Now, for those of you who may be thinking “jeez Oldham, this sounds like another ‘cut and paste partnership press release’….or it’s probably just allowing a carrier to ‘check the box’ on an upcoming consultant RFP”.....to that I would say, pump the brakes. In this instance, these two massive industries joining forces is something much, much more:
1) Guardian is an investor in Spring Health - and as opposed to my cousin “the Oracle of Odessa” Jimmy, who calls himself an investor while feverishly buying Doge on the Robinhood app during 24 second NBA timeouts, when insurance carriers invest in digital health companies, they are not simply toying around on an investment app…. insurance companies are looking at digital health to improve the lives of their customers, differentiate carriers in a tough, competitive market such as STD and LTD business and to grow their investment.
The convergence of digital health and disability insurance is just beginning. So, if you are asking ”why would disability carriers want to partner with digital health companies”? Well, in the last few years, disability carriers have taken notice of health plans and PBMs. These companies have provided disability carriers with numerous examples demonstrating how digital health has transformed their business, improved their customer satisfaction, and grown their bottom line.

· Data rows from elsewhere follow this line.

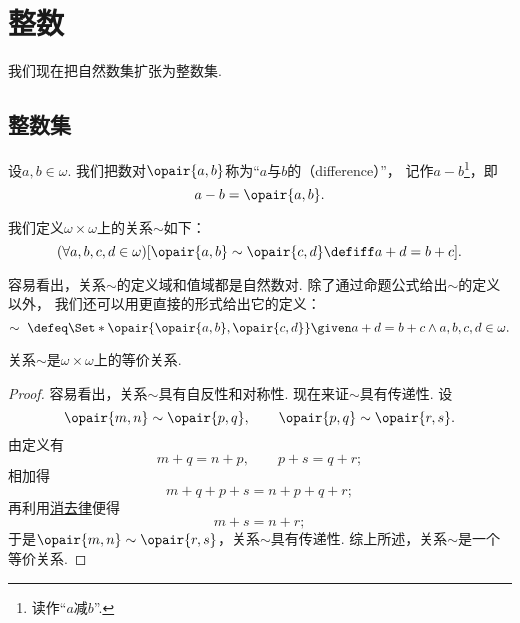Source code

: \section{整数}
我们现在把自然数集扩张为整数集.
\subsection{整数集}
设\(a,b\in\omega\).
我们把数对\(\opair{a,b}\)称为“\(a\)与\(b\)的（difference）”，
记作\(a-b\)\footnote{读作“\(a\)减\(b\)”.}，即\begin{equation*}
	a-b = \opair{a,b}.
\end{equation*}

\begin{definition}\label{definition:集合论.自然数的差的等价关系}
我们定义\(\omega\times\omega\)上的关系\(\sim\)如下：
\begin{equation*}
	(\forall a,b,c,d \in \omega)
	[
		\opair{a,b} \sim \opair{c,d}
		\defiff
		a+d=b+c
	].
\end{equation*}
\end{definition}

容易看出，关系\(\sim\)的定义域和值域都是自然数对.
除了通过命题公式给出\(\sim\)的定义以外，
我们还可以用更直接的形式给出它的定义：
\begin{equation*}
	\sim\ \defeq \Set*{
		\opair{\opair{a,b},\opair{c,d}}
		\given
		a+d=b+c \land a,b,c,d\in\omega
	}.
\end{equation*}

\begin{theorem}
关系\(\sim\)是\(\omega\times\omega\)上的等价关系.
\begin{proof}
容易看出，关系\(\sim\)具有自反性和对称性.
现在来证\(\sim\)具有传递性.
设\begin{equation*}
	\opair{m,n}\sim\opair{p,q}, \qquad
	\opair{p,q}\sim\opair{r,s}.
\end{equation*}
由定义有\begin{equation*}
	m+q=n+p, \qquad
	p+s=q+r;
\end{equation*}
相加得\begin{equation*}
	m+q+p+s=n+p+q+r;
\end{equation*}
再利用\hyperref[theorem:集合论.自然数的消去律]{消去律}便得\begin{equation*}
	m+s=n+r;
\end{equation*}
于是\(\opair{m,n}\sim\opair{r,s}\)，关系\(\sim\)具有传递性.
综上所述，关系\(\sim\)是一个等价关系.
\end{proof}
\end{theorem}

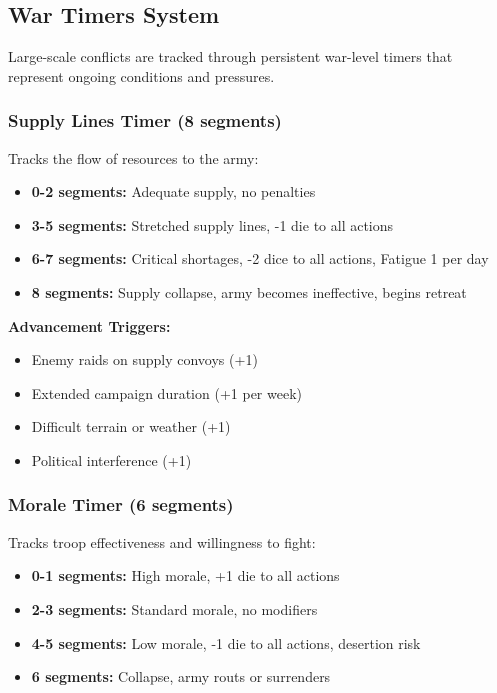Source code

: \documentclass[11pt,letterpaper]{article}
\begin{document}
\subsection{War Timers System}

Large-scale conflicts are tracked through persistent war-level timers that represent ongoing conditions and pressures.

\subsubsection{Supply Lines Timer (8 segments)}

Tracks the flow of resources to the army:
\begin{itemize}[leftmargin=*]
    \item \textbf{0-2 segments:} Adequate supply, no penalties
    \item \textbf{3-5 segments:} Stretched supply lines, -1 die to all actions
    \item \textbf{6-7 segments:} Critical shortages, -2 dice to all actions, Fatigue 1 per day
    \item \textbf{8 segments:} Supply collapse, army becomes ineffective, begins retreat
\end{itemize}

\textbf{Advancement Triggers:}
\begin{itemize}[leftmargin=*]
    \item Enemy raids on supply convoys (+1)
    \item Extended campaign duration (+1 per week)
    \item Difficult terrain or weather (+1)
    \item Political interference (+1)
\end{itemize}

\subsubsection{Morale Timer (6 segments)}

Tracks troop effectiveness and willingness to fight:
\begin{itemize}[leftmargin=*]
    \item \textbf{0-1 segments:} High morale, +1 die to all actions
    \item \textbf{2-3 segments:} Standard morale, no modifiers
    \item \textbf{4-5 segments:} Low morale, -1 die to all actions, desertion risk
    \item \textbf{6 segments:} Collapse, army routs or surrenders
\end{itemize}
\end{document}
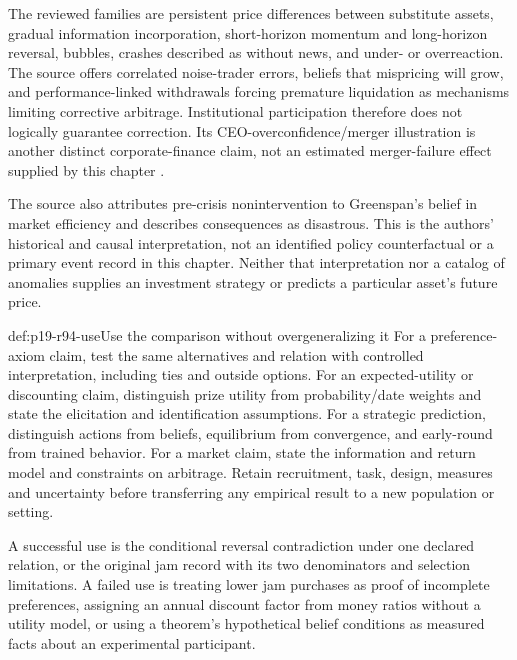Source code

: The reviewed families are persistent price differences between substitute
assets, gradual information incorporation, short-horizon momentum and
long-horizon reversal, bubbles, crashes described as without news, and
under- or overreaction. The source offers correlated noise-trader errors,
beliefs that mispricing will grow, and performance-linked withdrawals
forcing premature liquidation as mechanisms limiting corrective arbitrage.
Institutional participation therefore does not logically guarantee
correction. Its CEO-overconfidence/merger illustration is another distinct
corporate-finance claim, not an estimated merger-failure effect supplied
by this chapter \cite[pp.~573--574, note~11]{DhamiAlNowaihi2021Economics}.

The source also attributes pre-crisis nonintervention to Greenspan's belief
in market efficiency and describes consequences as disastrous. This is
the authors' historical and causal interpretation, not an identified
policy counterfactual or a primary event record in this chapter. Neither
that interpretation nor a catalog of anomalies supplies an investment
strategy or predicts a particular asset's future price.

\begin{hbmethod}{def:p19-r94-use}{Use the comparison without overgeneralizing it}
For a preference-axiom claim, test the same alternatives and relation
with controlled interpretation, including ties and outside options. For
an expected-utility or discounting claim, distinguish prize utility from
probability/date weights and state the elicitation and identification
assumptions. For a strategic prediction, distinguish actions from beliefs,
equilibrium from convergence, and early-round from trained behavior.
For a market claim, state the information and return model and constraints
on arbitrage. Retain recruitment, task, design, measures and uncertainty
before transferring any empirical result to a new population or setting.

A successful use is the conditional reversal contradiction under one
declared relation, or the original jam record with its two denominators
and selection limitations. A failed use is treating lower jam purchases
as proof of incomplete preferences, assigning an annual discount factor
from money ratios without a utility model, or using a theorem's hypothetical
belief conditions as measured facts about an experimental participant.
\end{hbmethod}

1) Cost and Convenience - Most of us are aware of the significant adoption of health plans and PBMs incorporating various forms of digital health or digital pharmaceuticals to complement their products and formularies. And this isn’t just a “phase”. Heck, the majority of health plans and major PBMs have established investment teams solely to monitor and invest in the digital health and digital pharmaceutical market. Health plans are leaning forward in embracing the latest forms of population health,delivering an enhanced customer experience and obtaining a return on their investment. Covid certainly grew digital health adoption, but digital health is not going away. Numerous studies reflect that the convenience, cost and comparable clinical outcomes delivered by digital health companies is meaningful. Further, the rising costs of healthcare has been an employee concern for years - Americans are eager for alternatives to obtain care in a cheaper and convenient (e.g. not requiring to leave work for every doctor’s appointment) manner. Health plans embracing digital health programs address these market concerns.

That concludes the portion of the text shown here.